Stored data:
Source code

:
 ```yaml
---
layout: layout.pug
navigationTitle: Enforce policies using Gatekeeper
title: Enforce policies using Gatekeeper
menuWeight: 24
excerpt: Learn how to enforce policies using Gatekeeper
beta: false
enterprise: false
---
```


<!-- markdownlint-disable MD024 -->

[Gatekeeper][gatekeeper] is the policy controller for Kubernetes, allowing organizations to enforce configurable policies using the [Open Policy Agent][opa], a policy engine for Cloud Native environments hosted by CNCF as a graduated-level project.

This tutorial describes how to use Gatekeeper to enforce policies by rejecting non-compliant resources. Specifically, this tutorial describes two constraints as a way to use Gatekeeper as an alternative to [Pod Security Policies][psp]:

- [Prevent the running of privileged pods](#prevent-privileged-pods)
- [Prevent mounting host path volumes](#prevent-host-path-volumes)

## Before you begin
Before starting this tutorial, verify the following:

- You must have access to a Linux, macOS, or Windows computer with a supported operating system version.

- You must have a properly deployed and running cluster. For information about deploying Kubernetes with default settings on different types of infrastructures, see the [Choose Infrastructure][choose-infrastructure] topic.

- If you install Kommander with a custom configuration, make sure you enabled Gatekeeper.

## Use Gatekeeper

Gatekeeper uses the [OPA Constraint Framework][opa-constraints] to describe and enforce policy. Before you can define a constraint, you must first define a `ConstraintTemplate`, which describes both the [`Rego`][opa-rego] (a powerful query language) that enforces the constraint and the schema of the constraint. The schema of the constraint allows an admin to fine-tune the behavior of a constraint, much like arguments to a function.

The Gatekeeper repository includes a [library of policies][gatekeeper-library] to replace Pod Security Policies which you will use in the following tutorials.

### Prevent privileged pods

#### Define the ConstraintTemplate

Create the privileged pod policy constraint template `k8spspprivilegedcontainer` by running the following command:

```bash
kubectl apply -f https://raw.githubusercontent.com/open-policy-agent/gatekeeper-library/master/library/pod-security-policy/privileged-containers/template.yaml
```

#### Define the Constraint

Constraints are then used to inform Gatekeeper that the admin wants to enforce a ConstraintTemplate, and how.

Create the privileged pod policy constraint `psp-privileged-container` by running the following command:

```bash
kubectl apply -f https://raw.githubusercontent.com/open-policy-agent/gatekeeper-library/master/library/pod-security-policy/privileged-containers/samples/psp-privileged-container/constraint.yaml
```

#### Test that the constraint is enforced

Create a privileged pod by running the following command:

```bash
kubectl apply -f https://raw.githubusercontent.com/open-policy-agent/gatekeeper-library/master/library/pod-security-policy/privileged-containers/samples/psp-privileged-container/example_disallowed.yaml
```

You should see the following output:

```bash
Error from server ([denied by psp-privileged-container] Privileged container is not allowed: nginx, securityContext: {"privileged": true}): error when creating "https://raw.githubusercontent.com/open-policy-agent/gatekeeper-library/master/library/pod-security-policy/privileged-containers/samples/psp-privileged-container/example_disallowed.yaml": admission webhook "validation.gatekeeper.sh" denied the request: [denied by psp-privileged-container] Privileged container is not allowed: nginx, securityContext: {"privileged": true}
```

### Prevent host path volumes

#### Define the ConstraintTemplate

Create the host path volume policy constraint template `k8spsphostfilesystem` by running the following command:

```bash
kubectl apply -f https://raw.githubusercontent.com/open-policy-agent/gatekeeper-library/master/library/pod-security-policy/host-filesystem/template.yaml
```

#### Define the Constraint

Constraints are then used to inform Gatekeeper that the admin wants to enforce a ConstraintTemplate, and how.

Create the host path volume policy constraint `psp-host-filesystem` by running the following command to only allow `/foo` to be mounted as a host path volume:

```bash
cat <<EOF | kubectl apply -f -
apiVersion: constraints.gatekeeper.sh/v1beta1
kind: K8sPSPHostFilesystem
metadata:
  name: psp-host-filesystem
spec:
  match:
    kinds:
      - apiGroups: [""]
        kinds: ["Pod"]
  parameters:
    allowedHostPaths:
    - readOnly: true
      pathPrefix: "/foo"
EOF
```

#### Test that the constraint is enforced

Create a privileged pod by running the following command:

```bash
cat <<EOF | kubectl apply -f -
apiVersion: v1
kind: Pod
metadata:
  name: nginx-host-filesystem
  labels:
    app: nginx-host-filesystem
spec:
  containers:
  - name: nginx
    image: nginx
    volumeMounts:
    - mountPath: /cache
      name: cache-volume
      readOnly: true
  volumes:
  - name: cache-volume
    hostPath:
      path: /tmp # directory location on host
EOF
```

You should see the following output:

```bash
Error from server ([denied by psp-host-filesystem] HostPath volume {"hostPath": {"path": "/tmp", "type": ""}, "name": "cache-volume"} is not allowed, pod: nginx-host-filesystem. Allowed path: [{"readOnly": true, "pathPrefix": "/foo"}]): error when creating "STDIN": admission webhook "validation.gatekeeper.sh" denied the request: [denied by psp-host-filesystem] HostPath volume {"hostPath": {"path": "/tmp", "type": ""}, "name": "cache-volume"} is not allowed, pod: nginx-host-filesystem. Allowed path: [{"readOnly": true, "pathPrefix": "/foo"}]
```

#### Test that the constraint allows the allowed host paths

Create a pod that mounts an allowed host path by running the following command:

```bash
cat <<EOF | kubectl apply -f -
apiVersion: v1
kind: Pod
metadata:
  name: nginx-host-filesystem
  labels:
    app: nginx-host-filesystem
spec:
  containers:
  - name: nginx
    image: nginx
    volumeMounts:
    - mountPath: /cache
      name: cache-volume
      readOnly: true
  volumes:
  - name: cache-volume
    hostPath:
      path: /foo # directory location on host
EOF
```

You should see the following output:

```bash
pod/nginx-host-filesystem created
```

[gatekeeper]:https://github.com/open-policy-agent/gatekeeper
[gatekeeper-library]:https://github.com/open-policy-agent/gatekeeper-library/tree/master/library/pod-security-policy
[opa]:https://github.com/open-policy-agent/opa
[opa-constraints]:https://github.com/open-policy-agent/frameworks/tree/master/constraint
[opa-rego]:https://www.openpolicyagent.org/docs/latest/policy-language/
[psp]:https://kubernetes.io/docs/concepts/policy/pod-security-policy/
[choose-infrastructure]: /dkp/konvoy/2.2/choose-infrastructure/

▶ WHAT THIS TASK INVOLVES
Retype exactly the lines from the start of the entries through the one with "[Gatekeeper][gatekeeper] is the"; include both ends.

▶ TASK ANSWER
Source code

:
 ```yaml
---
layout: layout.pug
navigationTitle: Enforce policies using Gatekeeper
title: Enforce policies using Gatekeeper
menuWeight: 24
excerpt: Learn how to enforce policies using Gatekeeper
beta: false
enterprise: false
---
```


<!-- markdownlint-disable MD024 -->

[Gatekeeper][gatekeeper] is the policy controller for Kubernetes, allowing organizations to enforce configurable policies using the [Open Policy Agent][opa], a policy engine for Cloud Native environments hosted by CNCF as a graduated-level project.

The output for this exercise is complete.